A very simple example is flexible infrastructure. For example if 10 machines can run on one host and they all have the ability to take 10 gig of space, that’s a total of 10X10 so 100gig. However if one of the VMs is able to draw down more resources than the allocated amount, for whatever reason, it could compromise the integrity of the other VMs running on the same host.
This is not simple to execute but possible and many other like scenarios are possible. Therefore multi tenancy and security should be carefully evaluated when running shared infrastructure especially when the TCB is shared.
The comprehensive security strategy
How do security professionals, leading organisations, ensure that these event types do not occur? Additionally these types of commands could be much more nefarious, causing malicious damage.
The question now is, has Windows 10 been carefully designed and will it be implemented in a secure manner so that its TCB cannot be easily compromised?
After careful review by my team, it’s evident that Windows 10 is attempting to reduce the size of the TCB so that it is more challenging to exploit. Ultimately it seems that Microsoft is following in the footsteps of best practice but still has to perfect this approach.
Windows 10 security from a user perspective is about to get a whole lot more interesting and admittedly more secure.
Windows 10 will feature a new form of multi-factor authentication technology based upon standards developed by the FIDO Alliance, the recently formed multi factor authentication standard.
Windows 10 now supports improved and extended support for biometric authentication through the new branded "Windows Hello" and "Passport" platforms.
Windows 10 now achieves this with a new generation of authentication devices, with newly supported cameras that use modern infrared illumination generating heat signatures, unique to users, that will allow them to login with face, body or iris recognition.
The typical security basics will still apply in the age of Windows 10; keep everything up to date including third party applications. Ensure that the attack surface area is reduced down to only the applications that you need to run, so in other words don’t install applications that will not be used and keep removing and reviewing any applications, services and potentially vulnerable entry points into the system.
Windows 10 is very different to any other version of Windows that predates it.
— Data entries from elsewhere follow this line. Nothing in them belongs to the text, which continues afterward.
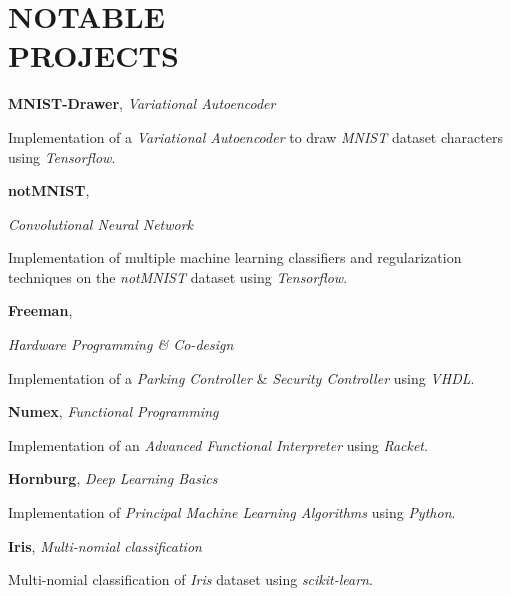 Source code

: \documentclass[margin, 10pt]{res} %
\begin{document}
\section{NOTABLE \\ PROJECTS}

\textbf{MNIST-Drawer}, 
\textit{Variational Autoencoder}
\begin{innerlist}
	\item Implementation of a \textit{Variational Autoencoder} to draw \textit{MNIST} dataset characters using \textit{Tensorflow}. \href{https://github.com/aligholamee/MNIST-Drawer}{\UrlFont[code]}
\end{innerlist}

\textbf{notMNIST}, 
{\textit{Convolutional Neural Network}
	\begin{innerlist}
		\item Implementation of multiple machine learning classifiers and regularization techniques on the \textit{notMNIST} dataset using \textit{Tensorflow}. \href{https://github.com/aligholamee/notMNIST}{\UrlFont[code]}
	\end{innerlist}

	\textbf{Freeman}, 
	{\textit{Hardware Programming \& Co-design}
		\begin{innerlist}
			\item Implementation of a \textit{Parking Controller} \& \textit{Security Controller} using \textit{VHDL}. \href{https://github.com/aligholamee/Freeman}{\UrlFont[code]}
		\end{innerlist}
		
		\textbf{Numex}, 
		\textit{Functional Programming}
		\begin{innerlist}
			\item Implementation of an \textit{Advanced Functional Interpreter} using \textit{Racket}. \href{https://github.com/aligholamee/NUMEX}{\UrlFont[code]}
		\end{innerlist}
		
		\textbf{Hornburg}, 
		\textit{Deep Learning Basics}
		\begin{innerlist}
			\item Implementation of \textit{Principal Machine Learning Algorithms} using \textit{Python}. \href{https://github.com/aligholamee/Hornburg}{\UrlFont[code]}
		\end{innerlist}
		
		\textbf{Iris}, 
		\textit{Multi-nomial classification}
		\begin{innerlist}
			\item Multi-nomial classification of \textit{Iris} dataset using \textit{scikit-learn}. \href{https://github.com/aligholamee/IRIS}{\UrlFont[code]}
		\end{innerlist}
	
}}
\end{document}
The security methodologies are more advanced and authentication is more secure so it’s quite evident that Microsoft is taking the users security more seriously.
I am quite sure that the platform will not be 100% secure and that monster bugs, as before, will continue to affect the operating system on mass as there are many vulnerabilities not yet discovered.
It is comforting to know that finally Microsoft is on the right path to better securing their operating systems and those using them.
Microsoft seems to be providing the necessary components and advanced capabilities conducive to assure users of the integrity of the operating system and to strengthen security.